==== RECORDS TO PROCESS
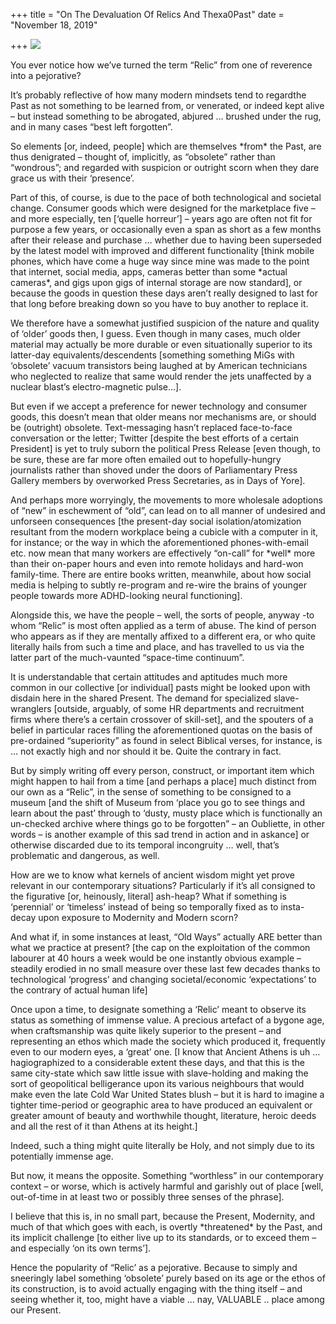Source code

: +++
title = "On The Devaluation Of Relics And Thexa0Past"
date = "November 18, 2019"

+++
![](https://aryaakasha.files.wordpress.com/2019/11/scythian_gold_artifact_3.jpg?w=770)

You ever notice how we’ve turned the term “Relic” from one of reverence
into a pejorative?

It’s probably reflective of how many modern mindsets tend to regardthe
Past as not something to be learned from, or venerated, or indeed kept
alive – but instead something to be abrogated, abjured … brushed under
the rug, and in many cases “best left forgotten”.

So elements \[or, indeed, people\] which are themselves \*from\* the
Past, are thus denigrated – thought of, implicitly, as “obsolete” rather
than “wondrous”; and regarded with suspicion or outright scorn when they
dare grace us with their ‘presence’.

Part of this, of course, is due to the pace of both technological and
societal change. Consumer goods which were designed for the marketplace
five – and more especially, ten \[‘quelle horreur’\] – years ago are
often not fit for purpose a few years, or occasionally even a span as
short as a few months after their release and purchase … whether due to
having been superseded by the latest model with improved and different
functionality \[think mobile phones, which have come a huge way since
mine was made to the point that internet, social media, apps, cameras
better than some \*actual cameras\*, and gigs upon gigs of internal
storage are now standard\], or because the goods in question these days
aren’t really designed to last for that long before breaking down so you
have to buy another to replace it.

We therefore have a somewhat justified suspicion of the nature and
quality of ‘older’ goods then, I guess. Even though in many cases, much
older material may actually be more durable or even situationally
superior to its latter-day equivalents/descendents \[something something
MiGs with ‘obsolete’ vacuum transistors being laughed at by American
technicians who neglected to realize that same would render the jets
unaffected by a nuclear blast’s electro-magnetic pulse…\].

But even if we accept a preference for newer technology and consumer
goods, this doesn’t mean that older means nor mechanisms are, or should
be (outright) obsolete. Text-messaging hasn’t replaced face-to-face
conversation or the letter; Twitter \[despite the best efforts of a
certain President\] is yet to truly suborn the political Press Release
\[even though, to be sure, these are far more often emailed out to
hopefully-hungry journalists rather than shoved under the doors of
Parliamentary Press Gallery members by overworked Press Secretaries, as
in Days of Yore\].

And perhaps more worryingly, the movements to more wholesale adoptions
of “new” in eschewment of “old”, can lead on to all manner of undesired
and unforseen consequences \[the present-day social
isolation/atomization resultant from the modern workplace being a
cubicle with a computer in it, for instance; or the way in which the
aforementioned phones-with-email etc. now mean that many workers are
effectively “on-call” for \*well\* more than their on-paper hours and
even into remote holidays and hard-won family-time. There are entire
books written, meanwhile, about how social media is helping to subtly
re-program and re-wire the brains of younger people towards more
ADHD-looking neural functioning\].

Alongside this, we have the people – well, the sorts of people, anyway
-to whom “Relic” is most often applied as a term of abuse. The kind of
person who appears as if they are mentally affixed to a different era,
or who quite literally hails from such a time and place, and has
travelled to us via the latter part of the much-vaunted “space-time
continuum”.

It is understandable that certain attitudes and aptitudes much more
common in our collective \[or individual\] pasts might be looked upon
with disdain here in the shared Present. The demand for specialized
slave-wranglers \[outside, arguably, of some HR departments and
recruitment firms where there’s a certain crossover of skill-set\], and
the spouters of a belief in particular races filling the aforementioned
quotas on the basis of pre-ordained “superiority” as found in select
Biblical verses, for instance, is … not exactly high and nor should it
be. Quite the contrary in fact.

But by simply writing off every person, construct, or important item
which might happen to hail from a time \[and perhaps a place\] much
distinct from our own as a “Relic”, in the sense of something to be
consigned to a museum \[and the shift of Museum from ‘place you go to
see things and learn about the past’ through to ‘dusty, musty place
which is functionally an un-checked archive where things go to be
forgotten” – an Oubliette, in other words – is another example of this
sad trend in action and in askance\] or otherwise discarded due to its
temporal incongruity … well, that’s problematic and dangerous, as well.

How are we to know what kernels of ancient wisdom might yet prove
relevant in our contemporary situations? Particularly if it’s all
consigned to the figurative \[or, heinously, literal\] ash-heap? What if
something is ‘perennial’ or ‘timeless’ instead of being so temporally
fixed as to insta-decay upon exposure to Modernity and Modern scorn?

And what if, in some instances at least, “Old Ways” actually ARE better
than what we practice at present? \[the cap on the exploitation of the
common labourer at 40 hours a week would be one instantly obvious
example – steadily erodied in no small measure over these last few
decades thanks to technological ‘progress’ and changing
societal/economic ‘expectations’ to the contrary of actual human life\]

Once upon a time, to designate something a ‘Relic’ meant to observe its
status as something of immense value. A precious artefact of a bygone
age, when craftsmanship was quite likely superior to the present – and
representing an ethos which made the society which produced it,
frequently even to our modern eyes, a ‘great’ one. \[I know that Ancient
Athens is uh … hagiographized to a considerable extent these days, and
that this is the same city-state which saw little issue with
slave-holding and making the sort of geopolitical belligerance upon its
various neighbours that would make even the late Cold War United States
blush – but it is hard to imagine a tighter time-period or geographic
area to have produced an equivalent or greater amount of beauty and
worthwhile thought, literature, heroic deeds and all the rest of it than
Athens at its height.\]

Indeed, such a thing might quite literally be Holy, and not simply due
to its potentially immense age.

But now, it means the opposite. Something “worthless” in our
contemporary context – or worse, which is actively harmful and garishly
out of place \[well, out-of-time in at least two or possibly three
senses of the phrase\].

I believe that this is, in no small part, because the Present,
Modernity, and much of that which goes with each, is overtly
\*threatened\* by the Past, and its implicit challenge \[to either live
up to its standards, or to exceed them – and especially ‘on its own
terms’\].

Hence the popularity of “Relic’ as a pejorative. Because to simply and
sneeringly label something ‘obsolete’ purely based on its age or the
ethos of its construction, is to avoid actually engaging with the thing
itself – and seeing whether it, too, might have a viable … nay, VALUABLE
.. place among our Present.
========
• **EXERCISE GOAL**:
Each entry, word for word, belongs in your answer; each picture does not.

• **REPLY TO THE TASK**:
Source code

: +++
title = "On The Devaluation Of Relics And Thexa0Past"
date = "November 18, 2019"

+++
![](https://aryaakasha.files.wordpress.com/2019/11/scythian_gold_artifact_3.jpg?w=770)

You ever notice how we’ve turned the term “Relic” from one of reverence
into a pejorative?

It’s probably reflective of how many modern mindsets tend to regardthe
Past as not something to be learned from, or venerated, or indeed kept
alive – but instead something to be abrogated, abjured … brushed under
the rug, and in many cases “best left forgotten”.

So elements \[or, indeed, people\] which are themselves \*from\* the
Past, are thus denigrated – thought of, implicitly, as “obsolete” rather
than “wondrous”; and regarded with suspicion or outright scorn when they
dare grace us with their ‘presence’.

Part of this, of course, is due to the pace of both technological and
societal change. Consumer goods which were designed for the marketplace
five – and more especially, ten \[‘quelle horreur’\] – years ago are
often not fit for purpose a few years, or occasionally even a span as
short as a few months after their release and purchase … whether due to
having been superseded by the latest model with improved and different
functionality \[think mobile phones, which have come a huge way since
mine was made to the point that internet, social media, apps, cameras
better than some \*actual cameras\*, and gigs upon gigs of internal
storage are now standard\], or because the goods in question these days
aren’t really designed to last for that long before breaking down so you
have to buy another to replace it.

We therefore have a somewhat justified suspicion of the nature and
quality of ‘older’ goods then, I guess. Even though in many cases, much
older material may actually be more durable or even situationally
superior to its latter-day equivalents/descendents \[something something
MiGs with ‘obsolete’ vacuum transistors being laughed at by American
technicians who neglected to realize that same would render the jets
unaffected by a nuclear blast’s electro-magnetic pulse…\].

But even if we accept a preference for newer technology and consumer
goods, this doesn’t mean that older means nor mechanisms are, or should
be (outright) obsolete. Text-messaging hasn’t replaced face-to-face
conversation or the letter; Twitter \[despite the best efforts of a
certain President\] is yet to truly suborn the political Press Release
\[even though, to be sure, these are far more often emailed out to
hopefully-hungry journalists rather than shoved under the doors of
Parliamentary Press Gallery members by overworked Press Secretaries, as
in Days of Yore\].

And perhaps more worryingly, the movements to more wholesale adoptions
of “new” in eschewment of “old”, can lead on to all manner of undesired
and unforseen consequences \[the present-day social
isolation/atomization resultant from the modern workplace being a
cubicle with a computer in it, for instance; or the way in which the
aforementioned phones-with-email etc. now mean that many workers are
effectively “on-call” for \*well\* more than their on-paper hours and
even into remote holidays and hard-won family-time. There are entire
books written, meanwhile, about how social media is helping to subtly
re-program and re-wire the brains of younger people towards more
ADHD-looking neural functioning\].

Alongside this, we have the people – well, the sorts of people, anyway
-to whom “Relic” is most often applied as a term of abuse. The kind of
person who appears as if they are mentally affixed to a different era,
or who quite literally hails from such a time and place, and has
travelled to us via the latter part of the much-vaunted “space-time
continuum”.

It is understandable that certain attitudes and aptitudes much more
common in our collective \[or individual\] pasts might be looked upon
with disdain here in the shared Present. The demand for specialized
slave-wranglers \[outside, arguably, of some HR departments and
recruitment firms where there’s a certain crossover of skill-set\], and
the spouters of a belief in particular races filling the aforementioned
quotas on the basis of pre-ordained “superiority” as found in select
Biblical verses, for instance, is … not exactly high and nor should it
be. Quite the contrary in fact.

But by simply writing off every person, construct, or important item
which might happen to hail from a time \[and perhaps a place\] much
distinct from our own as a “Relic”, in the sense of something to be
consigned to a museum \[and the shift of Museum from ‘place you go to
see things and learn about the past’ through to ‘dusty, musty place
which is functionally an un-checked archive where things go to be
forgotten” – an Oubliette, in other words – is another example of this
sad trend in action and in askance\] or otherwise discarded due to its
temporal incongruity … well, that’s problematic and dangerous, as well.

How are we to know what kernels of ancient wisdom might yet prove
relevant in our contemporary situations? Particularly if it’s all
consigned to the figurative \[or, heinously, literal\] ash-heap? What if
something is ‘perennial’ or ‘timeless’ instead of being so temporally
fixed as to insta-decay upon exposure to Modernity and Modern scorn?

And what if, in some instances at least, “Old Ways” actually ARE better
than what we practice at present? \[the cap on the exploitation of the
common labourer at 40 hours a week would be one instantly obvious
example – steadily erodied in no small measure over these last few
decades thanks to technological ‘progress’ and changing
societal/economic ‘expectations’ to the contrary of actual human life\]

Once upon a time, to designate something a ‘Relic’ meant to observe its
status as something of immense value. A precious artefact of a bygone
age, when craftsmanship was quite likely superior to the present – and
representing an ethos which made the society which produced it,
frequently even to our modern eyes, a ‘great’ one. \[I know that Ancient
Athens is uh … hagiographized to a considerable extent these days, and
that this is the same city-state which saw little issue with
slave-holding and making the sort of geopolitical belligerance upon its
various neighbours that would make even the late Cold War United States
blush – but it is hard to imagine a tighter time-period or geographic
area to have produced an equivalent or greater amount of beauty and
worthwhile thought, literature, heroic deeds and all the rest of it than
Athens at its height.\]

Indeed, such a thing might quite literally be Holy, and not simply due
to its potentially immense age.

But now, it means the opposite. Something “worthless” in our
contemporary context – or worse, which is actively harmful and garishly
out of place \[well, out-of-time in at least two or possibly three
senses of the phrase\].

I believe that this is, in no small part, because the Present,
Modernity, and much of that which goes with each, is overtly
\*threatened\* by the Past, and its implicit challenge \[to either live
up to its standards, or to exceed them – and especially ‘on its own
terms’\].

Hence the popularity of “Relic’ as a pejorative. Because to simply and
sneeringly label something ‘obsolete’ purely based on its age or the
ethos of its construction, is to avoid actually engaging with the thing
itself – and seeing whether it, too, might have a viable … nay, VALUABLE
.. place among our Present.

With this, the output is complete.